About this exercise
Filter the material below so that only lines containing "usare" remain.

Material provided
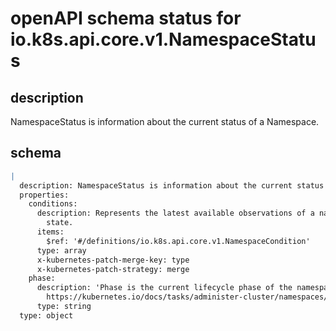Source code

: # openAPI schema status for io.k8s.api.core.v1.NamespaceStatus

## description

NamespaceStatus is information about the current status of a Namespace.

## schema

```yaml
|
  description: NamespaceStatus is information about the current status of a Namespace.
  properties:
    conditions:
      description: Represents the latest available observations of a namespace's current
        state.
      items:
        $ref: '#/definitions/io.k8s.api.core.v1.NamespaceCondition'
      type: array
      x-kubernetes-patch-merge-key: type
      x-kubernetes-patch-strategy: merge
    phase:
      description: 'Phase is the current lifecycle phase of the namespace. More info:
        https://kubernetes.io/docs/tasks/administer-cluster/namespaces/'
      type: string
  type: object

```
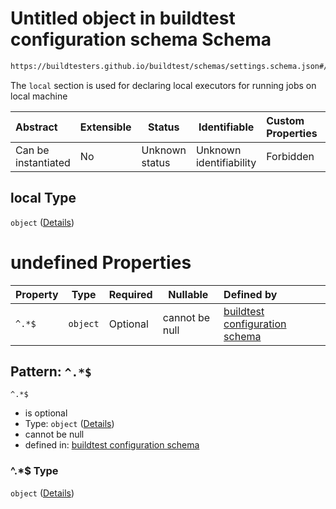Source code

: # Untitled object in buildtest configuration schema Schema

```txt
https://buildtesters.github.io/buildtest/schemas/settings.schema.json#/properties/executors/properties/local
```

The `local` section is used for declaring local executors for running jobs on local machine


| Abstract            | Extensible | Status         | Identifiable            | Custom Properties | Additional Properties | Access Restrictions | Defined In                                                                   |
| :------------------ | ---------- | -------------- | ----------------------- | :---------------- | --------------------- | ------------------- | ---------------------------------------------------------------------------- |
| Can be instantiated | No         | Unknown status | Unknown identifiability | Forbidden         | Allowed               | none                | [settings.schema.json\*](../out/settings.schema.json "open original schema") |

## local Type

`object` ([Details](settings-properties-executors-properties-local.md))

# undefined Properties

| Property | Type     | Required | Nullable       | Defined by                                                                                                                                                                                                  |
| :------- | -------- | -------- | -------------- | :---------------------------------------------------------------------------------------------------------------------------------------------------------------------------------------------------------- |
| `^.*$`   | `object` | Optional | cannot be null | [buildtest configuration schema](settings-definitions-local.md "https&#x3A;//buildtesters.github.io/buildtest/schemas/settings.schema.json#/properties/executors/properties/local/patternProperties/^.\*$") |

## Pattern: `^.*$`




`^.*$`

-   is optional
-   Type: `object` ([Details](settings-definitions-local.md))
-   cannot be null
-   defined in: [buildtest configuration schema](settings-definitions-local.md "https&#x3A;//buildtesters.github.io/buildtest/schemas/settings.schema.json#/properties/executors/properties/local/patternProperties/^.\*$")

### ^.\*$ Type

`object` ([Details](settings-definitions-local.md))
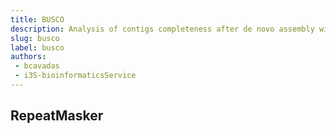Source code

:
 ```yaml
---
title: BUSCO
description: Analysis of contigs completeness after de novo assembly with various assemblers
slug: busco
label: busco
authors:
 - bcavadas
 - i3S-bioinformaticsService
---
```


## RepeatMasker

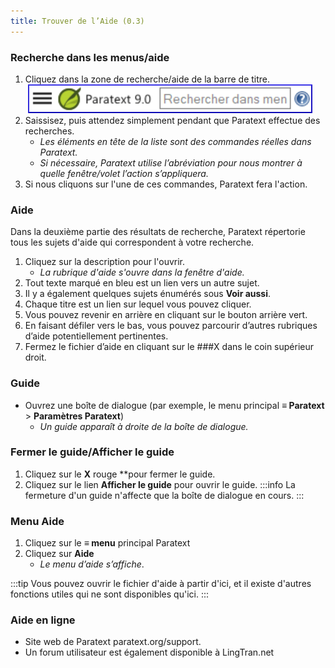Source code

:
 ```yaml
---
title: Trouver de l’Aide (0.3)
---
```


### Recherche dans les menus/aide

1.  Cliquez dans la zone de recherche/aide de la barre de titre.  
    ![](../../media/6c94fd6369e2a8e17bd819a4fdaa909c.png)  
1.  Saissisez, puis attendez simplement pendant que Paratext effectue des recherches.
     -  *Les éléments en tête de la liste sont des commandes réelles dans Paratext.*
     -  *Si nécessaire, Paratext utilise l’abréviation pour nous montrer à quelle fenêtre/volet l’action s’appliquera.*
1.  Si nous cliquons sur l'une de ces commandes, Paratext fera l'action.

### Aide

Dans la deuxième partie des résultats de recherche, Paratext répertorie tous les sujets d'aide qui correspondent à votre recherche.

1.  Cliquez sur la description pour l'ouvrir.
     -  *La rubrique d'aide s'ouvre dans la fenêtre d'aide.*
1.  Tout texte marqué en bleu est un lien vers un autre sujet.
1.  Il y a également quelques sujets énumérés sous **Voir aussi**.
1.  Chaque titre est un lien sur lequel vous pouvez cliquer.
1.  Vous pouvez revenir en arrière en cliquant sur le bouton arrière vert.
1.  En faisant défiler vers le bas, vous pouvez parcourir d’autres rubriques d’aide potentiellement pertinentes.
1.  Fermez le fichier d’aide en cliquant sur le ###X dans le coin supérieur droit.

### Guide

-  Ouvrez une boîte de dialogue (par exemple, le menu principal **≡ Paratext** \> **Paramètres Paratext**)
   -  *Un guide apparaît à droite de la boîte de dialogue.*

### Fermer le guide/Afficher le guide

1.  Cliquez sur le **X** rouge **pour fermer le guide.
1.  Cliquez sur le lien **Afficher le guide** pour ouvrir le guide.
:::info
La fermeture d'un guide n'affecte que la boîte de dialogue en cours.
:::
### Menu Aide

1.  Cliquez sur le **≡ menu** principal Paratext
1.  Cliquez sur **Aide**
     -  *Le menu d’aide s’affiche*.

:::tip
Vous pouvez ouvrir le fichier d'aide à partir d'ici, et il existe d'autres fonctions utiles qui ne sont disponibles qu'ici.
:::
### Aide en ligne

-  Site web de Paratext paratext.org/support.
-  Un forum utilisateur est également disponible à LingTran.net
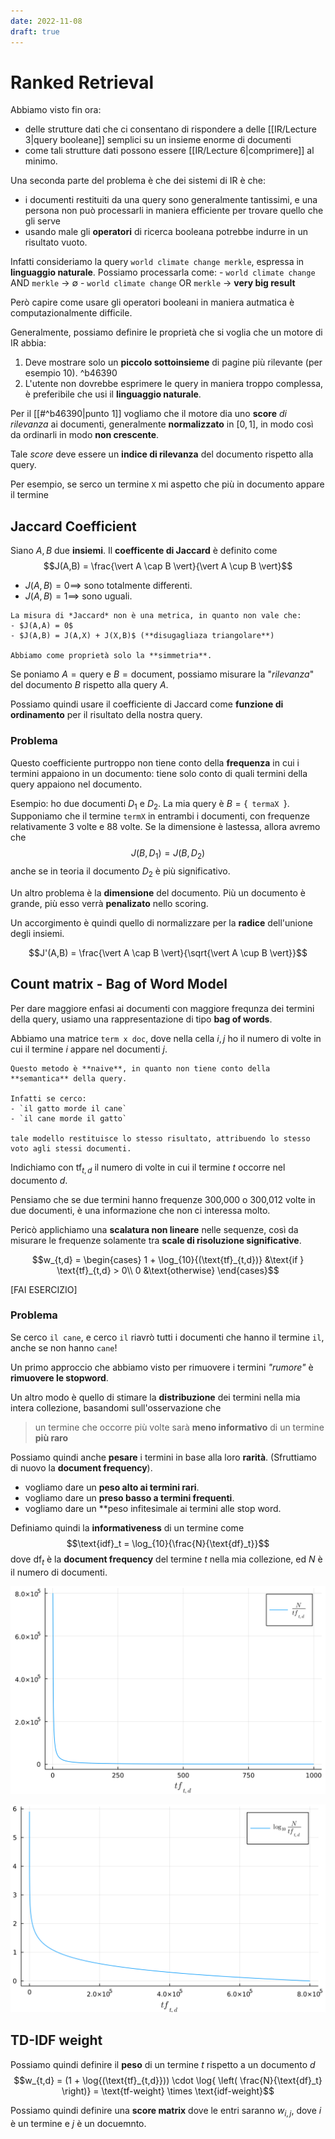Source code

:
 ```yaml
---
date: 2022-11-08
draft: true
---
```

# Ranked Retrieval
Abbiamo visto fin ora:
- delle strutture dati che ci consentano di rispondere a delle [[IR/Lecture 3|query booleane]] semplici su un insieme enorme di documenti
- come tali strutture dati possono essere [[IR/Lecture 6|comprimere]] al minimo.

Una seconda parte del problema è che dei sistemi di IR è che:
- i documenti restituiti da una query sono generalmente tantissimi, e una persona non può processarli in maniera efficiente per trovare quello che gli serve
- usando male gli **operatori** di ricerca booleana potrebbe indurre in un risultato vuoto.

Infatti consideriamo la query `world climate change merkle`, espressa in **linguaggio naturale**.
Possiamo processarla come:
	- `world climate change` AND `merkle` -> $\emptyset$
	- `world climate change` OR `merkle` -> **very big result**

Però capire come usare gli operatori booleani in maniera autmatica è computazionalmente difficile.

Generalmente, possiamo definire le proprietà che si voglia che un motore di IR abbia:
1. Deve mostrare solo un **piccolo sottoinsieme** di pagine più rilevante (per esempio 10). ^b46390
2. L'utente non dovrebbe esprimere le query in maniera troppo complessa, è preferibile che usi il **linguaggio naturale**.

Per il [[#^b46390|punto 1]] vogliamo che il motore dia uno **score** *di rilevanza* ai documenti, generalmente **normalizzato** in $\left[ 0,1 \right]$, in modo così da ordinarli in modo **non crescente**.

Tale *score* deve essere un **indice di rilevanza** del documento rispetto alla query.

Per esempio, se serco un termine `X` mi aspetto che più in documento appare il termine

## Jaccard Coefficient
Siano $A,B$ due **insiemi**.
Il **coefficente di Jaccard** è definito come $$J(A,B) = \frac{\vert A \cap B \vert}{\vert A \cup B \vert}$$

- $J(A,B) = 0 \implies$ sono totalmente differenti.
- $J(A,B) = 1 \implies$ sono uguali.

```ad-important
La misura di *Jaccard* non è una metrica, in quanto non vale che:
- $J(A,A) = 0$
- $J(A,B) = J(A,X) + J(X,B)$ (**disugagliaza triangolare**)

Abbiamo come proprietà solo la **simmetria**.
```


Se poniamo $A = \text{query}$ e $B = \text{document}$, possiamo misurare la "*rilevanza*" del documento $B$ rispetto alla query $A$.


Possiamo quindi usare il coefficiente di Jaccard come **funzione di ordinamento** per il risultato della nostra query.

### Problema
Questo coefficiente purtroppo non tiene conto della **frequenza** in cui i termini appaiono in un documento: tiene solo conto di quali termini della query appaiono nel documento.

Esempio: ho due documenti $D_1$ e $D_2$.
La mia query è $B = \{ \texttt{ termaX } \}$.
Supponiamo che il termine `termX` in entrambi i documenti, con frequenze relativamente $3$ volte e $88$ volte.
Se la dimensione è lastessa, allora avremo che $$J(B,D_1) = J(B,D_2)$$ anche se in teoria il documento $D_2$ è più significativo.

Un altro problema è la **dimensione** del documento.
Più un documento è grande, più esso verrà **penalizato** nello scoring.

Un accorgimento è quindi quello di normalizzare per la **radice** dell'unione degli insiemi.

$$J'(A,B) = \frac{\vert A \cap B \vert}{\sqrt{\vert A \cup B \vert}}$$

## Count matrix - Bag of Word Model
Per dare maggiore enfasi ai documenti con maggiore frequnza dei termini della query, usiamo una rappresentazione di tipo **bag of words**.

Abbiamo una matrice `term x doc`, dove nella cella $i,j$ ho il numero di volte in cui il termine $i$ appare nel documenti $j$.

```ad-attention
Questo metodo è **naive**, in quanto non tiene conto della **semantica** della query.

Infatti se cerco:
- `il gatto morde il cane`
- `il cane morde il gatto`

tale modello restituisce lo stesso risultato, attribuendo lo stesso voto agli stessi documenti.
```


Indichiamo con $\text{tf}_{t,d}$ il numero di volte in cui il termine $t$ occorre nel documento $d$.

Pensiamo che se due termini hanno frequenze 300,000 o 300,012 volte in due documenti, è una informazione che non ci interessa molto.

Pericò applichiamo una **scalatura non lineare** nelle sequenze, così da misurare le frequenze solamente tra **scale di risoluzione significative**.

$$w_{t,d} = \begin{cases}
1 + \log_{10}{(\text{tf}_{t,d})} &\text{if } \text{tf}_{t,d} > 0\\
0 &\text{otherwise}
\end{cases}$$

[FAI ESERCIZIO]

### Problema
Se cerco `il cane`, e cerco `il` riavrò tutti i documenti che hanno il termine `il`, anche se non hanno `cane`!

Un primo approccio che abbiamo visto per rimuovere i termini *"rumore"* è **rimuovere le stopword**.

Un altro modo è quello di stimare la **distribuzione** dei termini nella mia intera collezione, basandomi sull'osservazione che

> un termine che occorre più volte sarà **meno informativo** di un termine **più raro**

Possiamo quindi anche **pesare** i termini in base alla loro **rarità**.
(Sfruttiamo di nuovo la **document frequency**).

- vogliamo dare un **peso alto ai termini rari**.
- vogliamo dare un **preso basso a termini frequenti**.
- vogliamo dare un **peso infitesimale ai termini alle stop word.

Definiamo quindi la **informativeness** di un termine come
$$\text{idf}_t = \log_{10}{\frac{N}{\text{df}_t}}$$
dove $\text{df}_t$ è la **document frequency** del termine $t$ nella mia collezione, ed $N$ è il numero di documenti.

![](./img/IR_td-idf_1.png)

![](./img/IR_td-idf_2.png)

## TD-IDF weight
Possiamo quindi definire il **peso** di un termine $t$ rispetto a un documento $d$
$$w_{t,d} = (1 + \log{(\text{tf}_{t,d}})) \cdot \log{ \left( \frac{N}{\text{df}_t} \right)} = \text{tf-weight} \times \text{idf-weight}$$

Possiamo quindi definire una **score matrix** dove le entri saranno $w_{i,j}$, dove $i$ è un termine e $j$ è un docuemnto.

Exercise solution
Però capire come usare gli operatori booleani in maniera autmatica è computazionalmente difficile.
Possiamo quindi usare il coefficiente di Jaccard come **funzione di ordinamento** per il risultato della nostra query.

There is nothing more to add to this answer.